CR!Sonic: Don't expect it to last long. Though, depending on how long it'll take for me to find home, it may as well last long… but we've got no time to waste! I need you to build us a ship to get there!
Knuckles could be heard outside, hearing something going on in the workshop.
OMT!Knuckles: What’s going on in there?
OMT!Tails: Huh? Knux is outside!
CR!Sonic: Uh oh!
OMT!Tails: I'll keep him out of the loop as best as possible. In the meantime, focus on getting that ready.
CR!Sonic: Got it!
Sonic went to hide as Tails opened the door to his workshop.
OMT!Knuckles: Hey, Tails!
OMT!Tails: Oh! Hey, Knuckles!
OMT!Knuckles: How are you feeling today?
OMT!Tails: Well, a bit better than yesterday, at least.

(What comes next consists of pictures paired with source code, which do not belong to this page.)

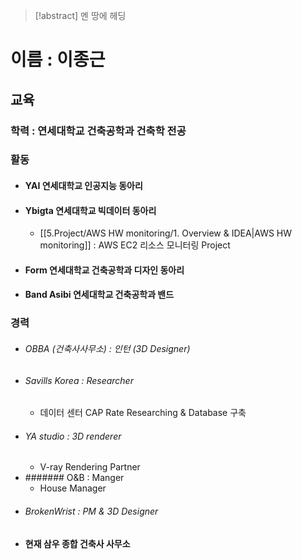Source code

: > [!abstract] 멘 땅에 헤딩
	
# 이름 : 이종근

## 교육
### 학력 : 연세대학교 건축공학과 건축학 전공
### 활동 
* #### YAI 연세대학교 인공지능 동아리
* #### Ybigta 연세대학교 빅데이터 동아리
	* [[5.Project/AWS HW monitoring/1. Overview & IDEA|AWS HW monitoring]] : AWS EC2 리소스 모니터링 Project
* #### Form 연세대학교 건축공학과 디자인 동아리
* #### Band Asibi 연세대학교 건축공학과 밴드

### 경력
* ###### OBBA (건축사사무소) : 인턴 (3D Designer)
* ###### Savills Korea : Researcher
	* 데이터 센터 CAP Rate Researching & Database 구축
* ###### YA studio : 3D renderer
	* V-ray Rendering Partner
* ####### O&B : Manger
	* House Manager
* ###### BrokenWrist : PM & 3D Designer
* #### 현재 삼우 종합 건축사 사무소 
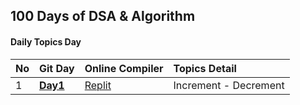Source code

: 
## 100 Days of DSA & Algorithm

#### Daily Topics Day

| No  | Git Day  | Online Compiler |  Topics Detail |
| :-- | :------- | :-------------- | :-------------- |
| 1   | **[Day1](#)** | [Replit](https://replit.com/@ahaniqbal/Day-1-Inc-Dec#main.cpp) | Increment - Decrement |
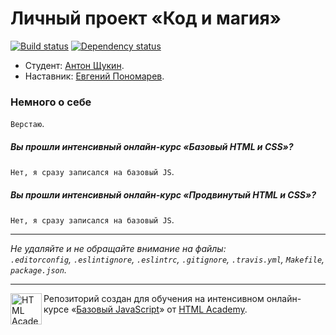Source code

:# Личный проект «Код и магия»

[![Build status][travis-image]][travis-url]
[![Dependency status][dependency-image]][dependency-url]

* Студент: [Антон Щукин](https://htmlacademy.ru/profile/id170520).
* Наставник: [Евгений Пономарев](https://htmlacademy.ru/profile/id166116).

### Немного о себе
`Верстаю`.

##### Вы прошли интенсивный онлайн-курс «Базовый HTML и CSS»?
`Нет, я сразу записался на базовый JS`.

##### Вы прошли интенсивный онлайн-курс «Продвинутый HTML и CSS»?
`Нет, я сразу записался на базовый JS`.

---

_Не удаляйте и не обращайте внимание на файлы:_<br>
_`.editorconfig`, `.eslintignore`, `.eslintrc`, `.gitignore`, `.travis.yml`, `Makefile`, `package.json`._

---

<a href="https://htmlacademy.ru/js_intensive"><img align="left" width="50" height="50" title="HTML Academy" src="https://up.htmlacademy.ru/static/img/intensive/javascript/logo-for-github.svg"></a>

Репозиторий создан для обучения на интенсивном онлайн-курсе «[Базовый JavaScript](https://htmlacademy.ru/js_intensive)» от [HTML Academy](https://htmlacademy.ru).

[travis-image]: https://travis-ci.org/js-htmlacademy/170520-code-and-magick.svg?branch=master
[travis-url]: https://travis-ci.org/js-htmlacademy/170520-code-and-magick
[dependency-image]: https://david-dm.org/js-htmlacademy/170520-code-and-magick.svg?style=flat-square
[dependency-url]: https://david-dm.org/js-htmlacademy/170520-code-and-magick
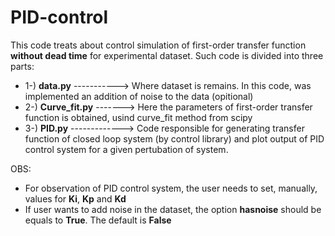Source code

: # PID-control
This code treats about control simulation of first-order transfer function **without dead time** for experimental dataset.
Such code is divided into three parts:
* 1-) **data.py**  -----------> Where dataset is remains. In this code, was implemented an addition of noise to the data (opitional)
* 2-) **Curve_fit.py** -------> Here the parameters of first-order transfer function is obtained, usind curve_fit method from scipy
* 3-) **PID.py** -------------> Code responsible for generating transfer function of closed loop system (by control library) and plot output of PID control system for a given pertubation of system. 

OBS: 
* For observation of PID control system, the user needs to set, manually, values for **Ki**, **Kp** and **Kd** 
* If user wants to add noise in the dataset, the option **hasnoise** should be equals to **True**. The default is **False**
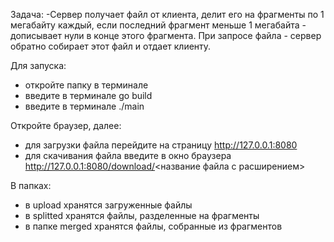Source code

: Задача:
-Сервер получает файл от клиента, делит его на фрагменты по 1 мегабайту каждый, если последний фрагмент меньше 1 мегабайта - дописывает нули в конце этого фрагмента. При запросе файла - сервер обратно собирает этот файл и отдает клиенту.

Для запуска:
- откройте папку в терминале
- введите в терминале go build
- введите в терминале ./main

Откройте браузер, далее:
- для загрузки файла перейдите на страницу http://127.0.0.1:8080
- для скачивания файла введите в окно браузера http://127.0.0.1:8080/download/<название файла с расширением>

В папках:
- в upload хранятся загруженные файлы
- в splitted хранятся файлы, разделенные на фрагменты
- в папке merged хранятся файлы, собранные из фрагментов
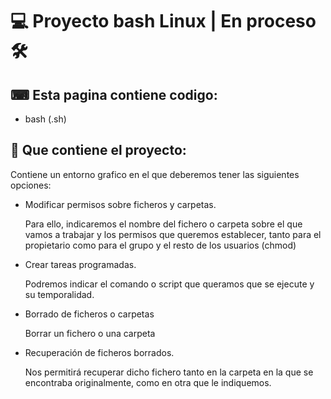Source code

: <h1>💻 Proyecto bash Linux  |   En proceso 🛠 </h1>

<h2>⌨ Esta pagina contiene codigo:</h2>
<ul>
  <li>bash (.sh)</li>
</ul>
<h2>📂 Que contiene el proyecto:</h2>
Contiene un entorno grafico en el que deberemos tener las siguientes opciones:
<ul>
  <li>Modificar permisos sobre ficheros y carpetas.</li>
  <p>Para ello, indicaremos el nombre del fichero o carpeta sobre el que vamos a trabajar y los permisos que queremos establecer, tanto para el propietario   como para el grupo y el resto de los usuarios (chmod)</p>
  <li>Crear tareas programadas.</li>
  <p>Podremos indicar el comando o script que queramos que se ejecute y su temporalidad.</p>
  <li>Borrado de ficheros o carpetas</li>
  <p>Borrar un fichero o una carpeta</p>
  <li>Recuperación de ficheros borrados.</li>
  <p>Nos permitirá recuperar dicho fichero tanto en la carpeta en la que se encontraba originalmente, como en otra que le indiquemos.</p>
      </ul>

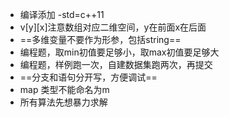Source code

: - 编译添加 -std=c++11
- v[y\][x\]注意数组对应二维空间，y在前面x在后面
- ==多维变量不要作为形参，包括string==
- 编程题，取min初值要足够小，取max初值要足够大
- 编程题，样例跑一次，自建数据集跑两次，再提交
- ==分支和语句分开写，方便调试==
- map 类型不能命名为m
- 所有算法先想暴力求解
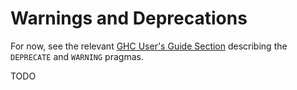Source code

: # Warnings and Deprecations



For now, see the relevant [ GHC User's Guide Section](http://downloads.haskell.org/~ghc/latest/docs/html/users_guide/pragmas.html#warning-deprecated-pragma) describing the `DEPRECATE` and `WARNING` pragmas.



TODO


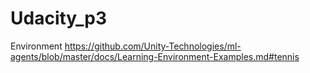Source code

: # Udacity_p3

Environment
https://github.com/Unity-Technologies/ml-agents/blob/master/docs/Learning-Environment-Examples.md#tennis
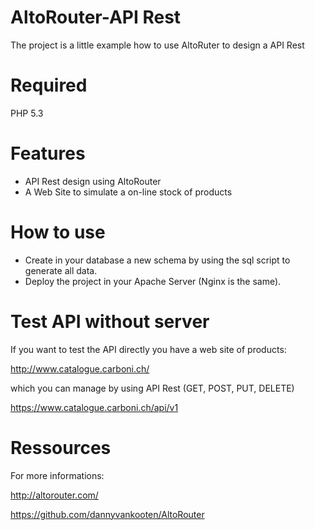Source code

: # AltoRouter-API Rest

The project is a little example how to use AltoRuter to design a API Rest

# Required

PHP 5.3

# Features

- API Rest design using AltoRouter
- A Web Site to simulate a on-line stock of products

# How to use

- Create in your database a new schema by using the sql script to generate all data.
- Deploy the project in your Apache Server (Nginx is the same).

# Test API without server

If you want to test the API directly you have a web site of products:

http://www.catalogue.carboni.ch/

which you can manage by using API Rest (GET, POST, PUT, DELETE)

https://www.catalogue.carboni.ch/api/v1

# Ressources

For more informations:

http://altorouter.com/

https://github.com/dannyvankooten/AltoRouter
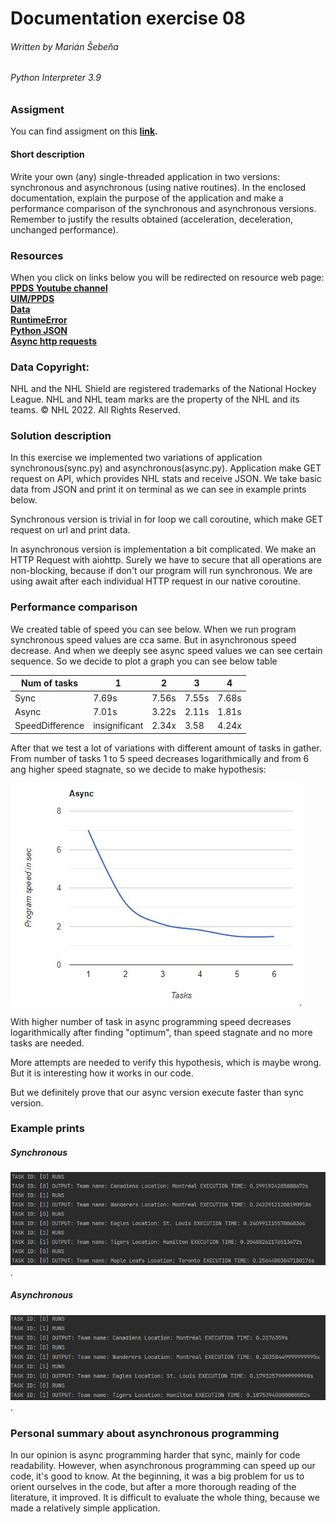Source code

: # Documentation exercise 08
###### Written by Marián Šebeňa
###### Python Interpreter 3.9
### Assigment 
You can find assigment on this  **[link](https://uim.fei.stuba.sk/i-ppds/8-cvicenie/).** 
#### Short description 
Write your own (any) single-threaded application in two versions: synchronous and asynchronous (using native routines). In the enclosed documentation, explain the purpose of the application and make a performance comparison of the synchronous and asynchronous versions. Remember to justify the results obtained (acceleration, deceleration, unchanged performance).
### Resources
When you click on links below you will be redirected on resource web page: </br>
**[PPDS Youtube channel](https://www.youtube.com/channel/UCnTxtvNFlicb2Mn0a6w8N-A)** <br/>
**[UIM/PPDS](https://uim.fei.stuba.sk/predmet/i-ppds/)** <br/>
**[Data](https://statsapi.web.nhl.com/api/v1/franchises/)** <br/>
**[RuntimeError](https://stackoverflow.com/questions/45600579/asyncio-event-loop-is-closed-when-getting-loop)** <br/>
**[Python JSON](https://www.w3schools.com/python/python_json.asp)** <br/>
**[Async http requests](https://www.twilio.com/blog/asynchronous-http-requests-in-python-with-aiohttp)** <br/>
### Data Copyright:
NHL and the NHL Shield are registered trademarks of the
National Hockey League. NHL and NHL team marks are the property of
the NHL and its teams. © NHL 2022. All Rights Reserved.

### Solution description 
In this exercise we implemented two variations of application synchronous(sync.py) and asynchronous(async.py).
Application make GET request on API, which provides NHL stats and receive JSON. We take basic data from JSON and print it
on terminal as we can see in example prints below. 

Synchronous version is trivial in for loop we call coroutine, which make GET request on url and print data.

In asynchronous version is implementation a bit complicated. We make an HTTP Request with aiohttp. Surely we have to secure
that all operations are non-blocking, because if don't our program will run synchronous. 
We are using await after each individual HTTP request in our native coroutine.

### Performance comparison
We created table of speed you can see below. When we run program synchronous speed values are cca same.
But in asynchronous speed decrease. And when we deeply see async speed values we can see certain sequence. So
we decide to plot a graph you can see below table

Num of tasks | 1 | 2 | 3 | 4 
--- | --- | --- | --- |--- 
Sync | 7.69s | 7.56s| 7.55s | 7.68s
Async | 7.01s | 3.22s | 2.11s | 1.81s 
SpeedDifference | insignificant | 2.34x | 3.58 | 4.24x 

After that we test a lot of variations with different amount of tasks in gather. From number of tasks 1 to 5 
speed decreases logarithmically and from 6 ang higher speed stagnate, so we decide to make hypothesis:

![plot](./imgs/graph.jpg). 

With higher number of task in async programming speed decreases logarithmically after finding "optimum", than speed stagnate and no more tasks are needed.

More attempts are needed to verify this hypothesis, which is maybe wrong. But it is interesting how it works in our code. 

But we definitely prove that our async version execute faster than sync version.

### Example prints

##### Synchronous
![plot](./imgs/sync.jpg). 
##### Asynchronous
![plot](./imgs/async.jpg). 
### Personal summary about asynchronous programming
In our opinion is async programming harder that sync, mainly for code readability. However, when asynchronous programming can speed up our code, it's good to know. 
At the beginning, it was a big problem for us to orient ourselves in the code, but after a more thorough reading of the literature, it improved. It is difficult to evaluate the whole thing, because we made a relatively simple application.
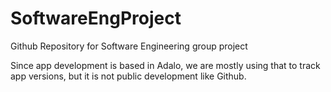 # SoftwareEngProject
Github Repository for Software Engineering group project

Since app development is based in Adalo, we are mostly using that to track app versions, but it is not public development like Github.
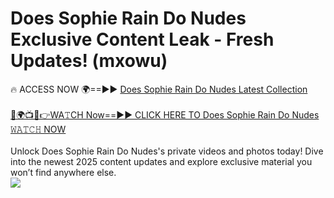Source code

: # Does Sophie Rain Do Nudes Exclusive Content Leak - Fresh Updates! (mxowu)

🔥 ACCESS NOW 🌍==►► <a href="https://tinyurl.com/2mz8nhtm" rel="nofollow">Does Sophie Rain Do Nudes Latest Collection</a>
<br><br>
[🔴🌍📺📱👉WA𝚃CH Now==►► CLICK HERE TO Does Sophie Rain Do Nudes 𝚆𝙰𝚃𝙲𝙷 NOW](https://tinyurl.com/2mz8nhtm)
<br><br>
Unlock Does Sophie Rain Do Nudes's private videos and photos today! Dive into the newest 2025 content updates and explore exclusive material you won’t find anywhere else.
<br>
<a href="https://tinyurl.com/2mz8nhtm" rel="nofollow" data-target="animated-image.originalLink"><img src="https://camo.githubusercontent.com/8a4f000d20f83aca3bf7ec5f350d767afa0574a8a352519fd8cfa583a6f93a33/68747470733a2f2f692e696d6775722e636f6d2f644a486b345a712e676966" data-canonical-src="https://i.imgur.com/dJHk4Zq.gif" style="max-width: 100%; display: inline-block;" data-target="animated-image.originalImage"></a>
<br>
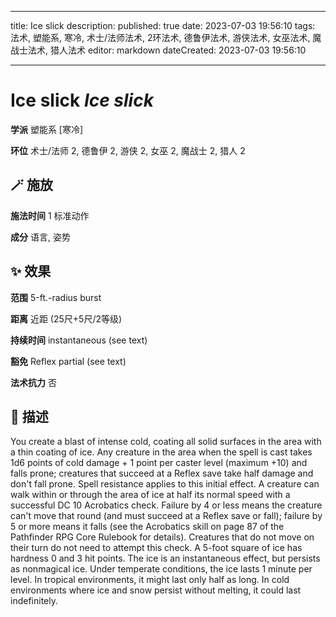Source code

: 
---
title: Ice slick
description: 
published: true
date: 2023-07-03 19:56:10
tags: 法术, 塑能系, 寒冷, 术士/法师法术, 2环法术, 德鲁伊法术, 游侠法术, 女巫法术, 魔战士法术, 猎人法术
editor: markdown
dateCreated: 2023-07-03 19:56:10

---

# **Ice slick** *Ice slick*

**学派** 塑能系 \[寒冷\] 

**环位** 术士/法师 2, 德鲁伊 2, 游侠 2, 女巫 2, 魔战士 2, 猎人 2

## 🪄 施放

**施法时间** 1 标准动作

**成分** 语言, 姿势

## ✨ 效果  

**范围** 5-ft.-radius burst

**距离** 近距 (25尺+5尺/2等级)  

**持续时间** instantaneous (see text) 

**豁免** Reflex partial (see text)

**法术抗力** 否

## 📖 描述

You create a blast of intense cold, coating all solid surfaces in the area with a thin coating of ice. Any creature in the area when the spell is cast takes 1d6 points of cold damage + 1 point per caster level (maximum +10) and falls prone; creatures that succeed at a Reflex save take half damage and don't fall prone. Spell resistance applies to this initial effect.  A creature can walk within or through the area of ice at half its normal speed with a successful DC 10 Acrobatics check. Failure by 4 or less means the creature can't move that round (and must succeed at a Reflex save or fall); failure by 5 or more means it falls (see the Acrobatics skill on page 87 of the Pathfinder RPG Core Rulebook for details). Creatures that do not move on their turn do not need to attempt this check.  A 5-foot square of ice has hardness 0 and 3 hit points. The ice is an instantaneous effect, but persists as nonmagical ice. Under temperate conditions, the ice lasts 1 minute per level. In tropical environments, it might last only half as long. In cold environments where ice and snow persist without melting, it could last indefinitely.
    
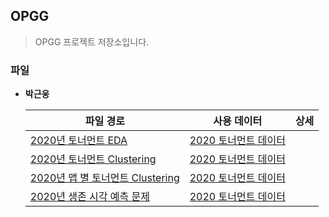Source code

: ## OPGG

> OPGG 프로젝트 저장소입니다.





### 파일

* **박근웅**

  | 파일 경로                                                    | 사용 데이터                                                  | 상세 |
  | ------------------------------------------------------------ | ------------------------------------------------------------ | ---- |
  | [2020년 토너먼트 EDA](./keunung_park/20210904_2020_tournaments_pku.ipynb) | [2020 토너먼트 데이터](./keunung_park/data/2020_torunaments.csv) |      |
  | [2020년 토너먼트 Clustering](./KMENS_CLUSTERING.ipynb)       | [2020 토너먼트 데이터](./keunung_park/data/2020_torunaments.csv) |      |
  | [2020년 맵 별 토너먼트 Clustering](./KMEANS_CLUSTERING_FOR_EACH_MAP.ipynb) | [2020 토너먼트 데이터](./keunung_park/data/2020_torunaments.csv) |      |
  | [2020년 생존 시각 예측 문제](./keunung_park/regression.ipynb) | [2020 토너먼트 데이터](./keunung_park/data/2020_torunaments.csv) |      |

OMT!Knuckles: That's good to hear. Sally was just asking after you.
OMT!Tails: Right. I really do want to be around her more, but, erm...
OMT!Knuckles: Some world-saving business you gotta do?
OMT!Tails: Yeah, that's it. Got some temporary dimension-travelling to do, and then I'll be back.
OMT!Knuckles: That's fine, little dude. Just stay safe out there, alright?
OMT!Tails: Will do! I'll call you if there's anything I need help with.
OMT!Knuckles: Well, see you later!
He gave Tails an affectionate head-rub before he headed off.
CR!Sonic: Is he gone?
OMT!Tails: Yeah.
CR!Sonic: Well, better get started on building that machine to get us to the Shatterverse.
OMT!Tails: Right!
The two got started, and were soon done preparing a special aircraft for Shatterverse travel, with the Paradox Prism fragment powering it.
OMT!Tails: Phew! All done. This is more complicated than I thought.
CR!Sonic: Alright, let’s get this show on the road!
The pair got the aircraft started up for their travels.
OMT!Tails: Do you know how to work this?
CR!Sonic: Long story.
OMT!Tails: Likely we're gonna need something to travel through this "Shatterverse" safely.
CR!Sonic: We'll figure it out as we go. Now, let's do it to it!
A portal opened up to let them through, and off they went!